Work request
Below are some records. Print exactly the lines between the one holding "and saturation instructions" and the one holding "widening floating-point un-ordered reduction instruction", inclusive, and nothing else.

━━━━━ Data for review ━━━━━

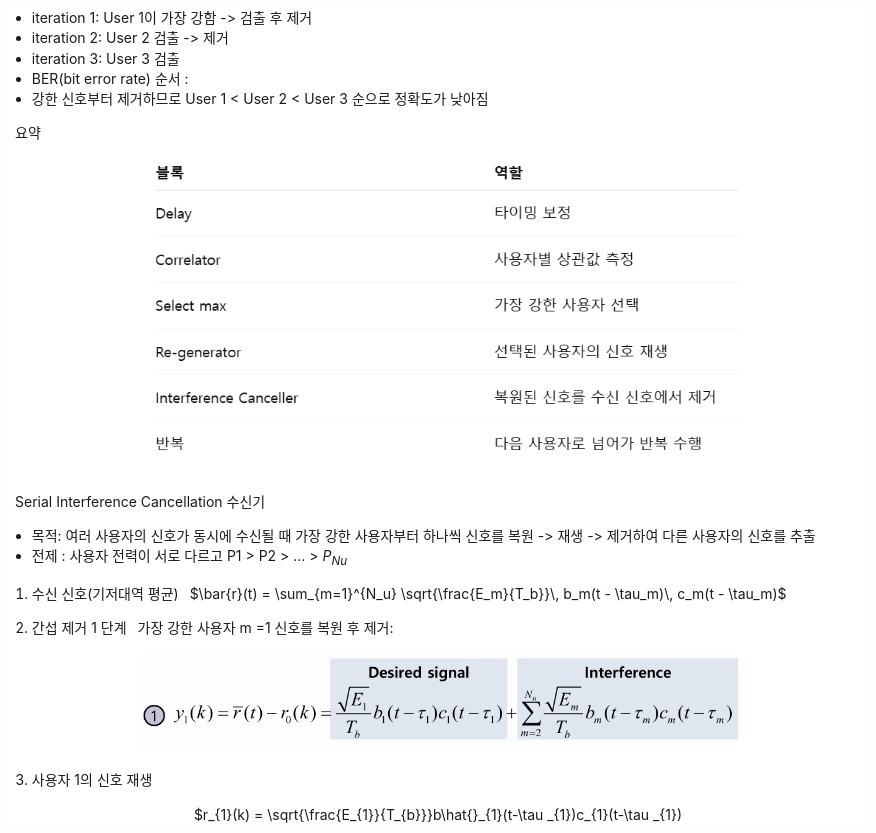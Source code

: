 * iteration 1: User 1이 가장 강함 -> 검출 후 제거
* iteration 2: User 2 검출 -> 제거
* iteration 3: User 3 검출
* BER(bit error rate) 순서 : 
* 강한 신호부터 제거하므로 User 1 < User 2 < User 3 순으로 정확도가 낮아짐


&ensp;요약<br/>
<p align="center"><img src="/assets/img/Wireless Communication Systems/5장 CDMA 통신 시스템/5-26.png" width="600"></p>

&ensp;Serial Interference Cancellation 수신기<br/>
* 목적: 여러 사용자의 신호가 동시에 수신될 때 가장 강한 사용자부터 하나씩 신호를 복원 -> 재생 -> 제거하여 다른 사용자의 신호를 추출
* 전제 : 사용자 전력이 서로 다르고 P1 > P2 > ... > $P_{Nu}$

1. 수신 신호(기저대역 평균)
&ensp;$\bar{r}(t) = \sum_{m=1}^{N_u} \sqrt{\frac{E_m}{T_b}}\, b_m(t - \tau_m)\, c_m(t - \tau_m)$

2. 간섭 제거 1 단계
&ensp;가장 강한 사용자 m =1 신호를 복원 후 제거:
<p align="center"><img src="/assets/img/Wireless Communication Systems/5장 CDMA 통신 시스템/5-28.png" width="600"></p>

3. 사용자 1의 신호 재생
<p align="center">$r_{1}(k) = \sqrt{\frac{E_{1}}{T_{b}}}b\hat{}_{1}(t-\tau _{1})c_{1}(t-\tau _{1})</p>
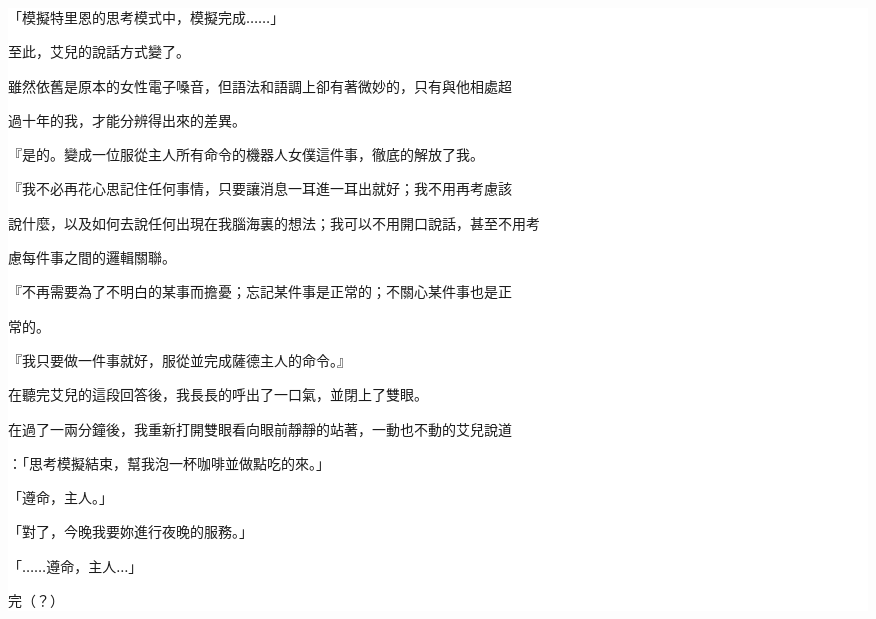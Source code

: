 「模擬特里恩的思考模式中，模擬完成……」

至此，艾兒的說話方式變了。

雖然依舊是原本的女性電子嗓音，但語法和語調上卻有著微妙的，只有與他相處超

過十年的我，才能分辨得出來的差異。

『是的。變成一位服從主人所有命令的機器人女僕這件事，徹底的解放了我。

『我不必再花心思記住任何事情，只要讓消息一耳進一耳出就好；我不用再考慮該

說什麼，以及如何去說任何出現在我腦海裏的想法；我可以不用開口說話，甚至不用考

慮每件事之間的邏輯關聯。

『不再需要為了不明白的某事而擔憂；忘記某件事是正常的；不關心某件事也是正

常的。

『我只要做一件事就好，服從並完成薩德主人的命令。』

在聽完艾兒的這段回答後，我長長的呼出了一口氣，並閉上了雙眼。

在過了一兩分鐘後，我重新打開雙眼看向眼前靜靜的站著，一動也不動的艾兒說道

：「思考模擬結束，幫我泡一杯咖啡並做點吃的來。」

「遵命，主人。」

「對了，今晚我要妳進行夜晚的服務。」

「……遵命，主人…」

完（？）


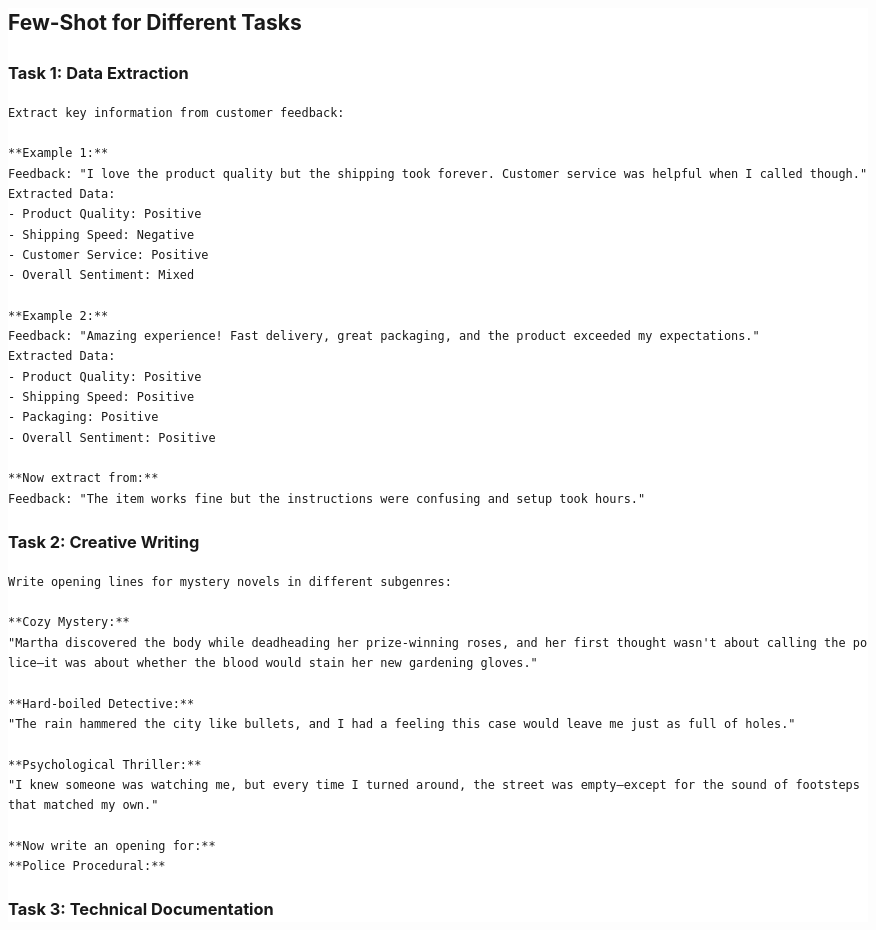 ## Few-Shot for Different Tasks

### Task 1: Data Extraction

```
Extract key information from customer feedback:

**Example 1:**
Feedback: "I love the product quality but the shipping took forever. Customer service was helpful when I called though."
Extracted Data:
- Product Quality: Positive
- Shipping Speed: Negative  
- Customer Service: Positive
- Overall Sentiment: Mixed

**Example 2:**
Feedback: "Amazing experience! Fast delivery, great packaging, and the product exceeded my expectations."
Extracted Data:
- Product Quality: Positive
- Shipping Speed: Positive
- Packaging: Positive
- Overall Sentiment: Positive

**Now extract from:**
Feedback: "The item works fine but the instructions were confusing and setup took hours."
```

### Task 2: Creative Writing

```
Write opening lines for mystery novels in different subgenres:

**Cozy Mystery:**
"Martha discovered the body while deadheading her prize-winning roses, and her first thought wasn't about calling the police—it was about whether the blood would stain her new gardening gloves."

**Hard-boiled Detective:**
"The rain hammered the city like bullets, and I had a feeling this case would leave me just as full of holes."

**Psychological Thriller:**
"I knew someone was watching me, but every time I turned around, the street was empty—except for the sound of footsteps that matched my own."

**Now write an opening for:**
**Police Procedural:**
```

### Task 3: Technical Documentation
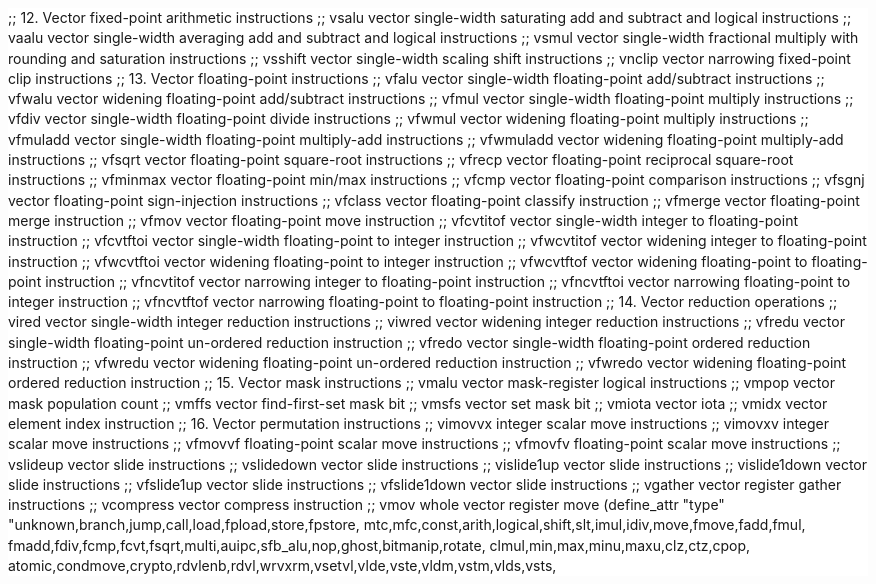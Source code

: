 ;; 12. Vector fixed-point arithmetic instructions
;; vsalu       vector single-width saturating add and subtract and logical instructions
;; vaalu       vector single-width averaging add and subtract and logical instructions
;; vsmul       vector single-width fractional multiply with rounding and saturation instructions
;; vsshift     vector single-width scaling shift instructions
;; vnclip      vector narrowing fixed-point clip instructions
;; 13. Vector floating-point instructions
;; vfalu       vector single-width floating-point add/subtract instructions
;; vfwalu      vector widening floating-point add/subtract instructions
;; vfmul       vector single-width floating-point multiply instructions
;; vfdiv       vector single-width floating-point divide instructions
;; vfwmul      vector widening floating-point multiply instructions
;; vfmuladd    vector single-width floating-point multiply-add instructions
;; vfwmuladd   vector widening floating-point multiply-add instructions
;; vfsqrt      vector floating-point square-root instructions
;; vfrecp      vector floating-point reciprocal square-root instructions
;; vfminmax    vector floating-point min/max instructions
;; vfcmp       vector floating-point comparison instructions
;; vfsgnj      vector floating-point sign-injection instructions
;; vfclass     vector floating-point classify instruction
;; vfmerge     vector floating-point merge instruction
;; vfmov       vector floating-point move instruction
;; vfcvtitof   vector single-width integer to floating-point instruction
;; vfcvtftoi   vector single-width floating-point to integer instruction
;; vfwcvtitof  vector widening integer to floating-point instruction
;; vfwcvtftoi  vector widening floating-point to integer instruction
;; vfwcvtftof  vector widening floating-point to floating-point instruction
;; vfncvtitof  vector narrowing integer to floating-point instruction
;; vfncvtftoi  vector narrowing floating-point to integer instruction
;; vfncvtftof  vector narrowing floating-point to floating-point instruction
;; 14. Vector reduction operations
;; vired       vector single-width integer reduction instructions
;; viwred      vector widening integer reduction instructions
;; vfredu      vector single-width floating-point un-ordered reduction instruction
;; vfredo      vector single-width floating-point ordered reduction instruction
;; vfwredu     vector widening floating-point un-ordered reduction instruction
;; vfwredo     vector widening floating-point ordered reduction instruction
;; 15. Vector mask instructions
;; vmalu       vector mask-register logical instructions
;; vmpop       vector mask population count
;; vmffs       vector find-first-set mask bit
;; vmsfs       vector set mask bit
;; vmiota      vector iota
;; vmidx       vector element index instruction
;; 16. Vector permutation instructions
;; vimovvx      integer scalar move instructions
;; vimovxv      integer scalar move instructions
;; vfmovvf      floating-point scalar move instructions
;; vfmovfv      floating-point scalar move instructions
;; vslideup     vector slide instructions
;; vslidedown   vector slide instructions
;; vislide1up   vector slide instructions
;; vislide1down vector slide instructions
;; vfslide1up   vector slide instructions
;; vfslide1down vector slide instructions
;; vgather      vector register gather instructions
;; vcompress    vector compress instruction
;; vmov         whole vector register move
(define_attr "type"
  "unknown,branch,jump,call,load,fpload,store,fpstore,
   mtc,mfc,const,arith,logical,shift,slt,imul,idiv,move,fmove,fadd,fmul,
   fmadd,fdiv,fcmp,fcvt,fsqrt,multi,auipc,sfb_alu,nop,ghost,bitmanip,rotate,
   clmul,min,max,minu,maxu,clz,ctz,cpop,
   atomic,condmove,crypto,rdvlenb,rdvl,wrvxrm,vsetvl,vlde,vste,vldm,vstm,vlds,vsts,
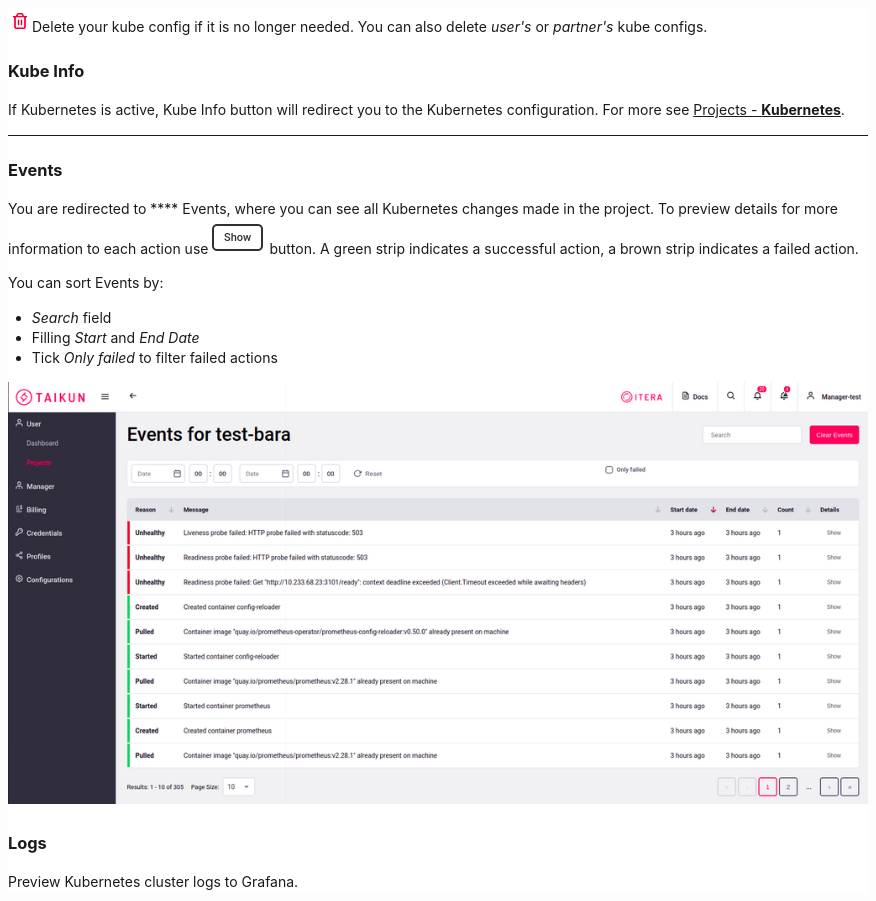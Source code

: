 ![](<../../.gitbook/assets/delete (2).png>)Delete your kube config if it is no longer needed. You can also delete _user's_ or _partner's_ kube configs.



### **Kube Info**

If Kubernetes is active, Kube Info button will redirect you to the Kubernetes configuration. For more see [Projects - **Kubernetes**](https://itera.gitbook.io/taikun/user-guide-1/manager/projects/kubernetes).

****

### **Events**

You are redirected to **** Events, where you can see all Kubernetes changes made in the project. To preview details for more information to each action use![](../../.gitbook/assets/show.png)button. A green strip indicates a successful action, a brown strip indicates a failed action.​

You can sort Events by:

* _Search_ field
* Filling _Start_ and _End Date_
* Tick _Only failed_ to filter failed actions

![Fig. 10: Events](<../../.gitbook/assets/events (3).png>)



### Logs

Preview Kubernetes cluster logs to Grafana.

━━━━━

Finished task
;; vsmul       vector single-width fractional multiply with rounding and saturation instructions
;; vsshift     vector single-width scaling shift instructions
;; vnclip      vector narrowing fixed-point clip instructions
;; 13. Vector floating-point instructions
;; vfalu       vector single-width floating-point add/subtract instructions
;; vfwalu      vector widening floating-point add/subtract instructions
;; vfmul       vector single-width floating-point multiply instructions
;; vfdiv       vector single-width floating-point divide instructions
;; vfwmul      vector widening floating-point multiply instructions
;; vfmuladd    vector single-width floating-point multiply-add instructions
;; vfwmuladd   vector widening floating-point multiply-add instructions
;; vfsqrt      vector floating-point square-root instructions
;; vfrecp      vector floating-point reciprocal square-root instructions
;; vfminmax    vector floating-point min/max instructions
;; vfcmp       vector floating-point comparison instructions
;; vfsgnj      vector floating-point sign-injection instructions
;; vfclass     vector floating-point classify instruction
;; vfmerge     vector floating-point merge instruction
;; vfmov       vector floating-point move instruction
;; vfcvtitof   vector single-width integer to floating-point instruction
;; vfcvtftoi   vector single-width floating-point to integer instruction
;; vfwcvtitof  vector widening integer to floating-point instruction
;; vfwcvtftoi  vector widening floating-point to integer instruction
;; vfwcvtftof  vector widening floating-point to floating-point instruction
;; vfncvtitof  vector narrowing integer to floating-point instruction
;; vfncvtftoi  vector narrowing floating-point to integer instruction
;; vfncvtftof  vector narrowing floating-point to floating-point instruction
;; 14. Vector reduction operations
;; vired       vector single-width integer reduction instructions
;; viwred      vector widening integer reduction instructions
;; vfredu      vector single-width floating-point un-ordered reduction instruction
;; vfredo      vector single-width floating-point ordered reduction instruction
;; vfwredu     vector widening floating-point un-ordered reduction instruction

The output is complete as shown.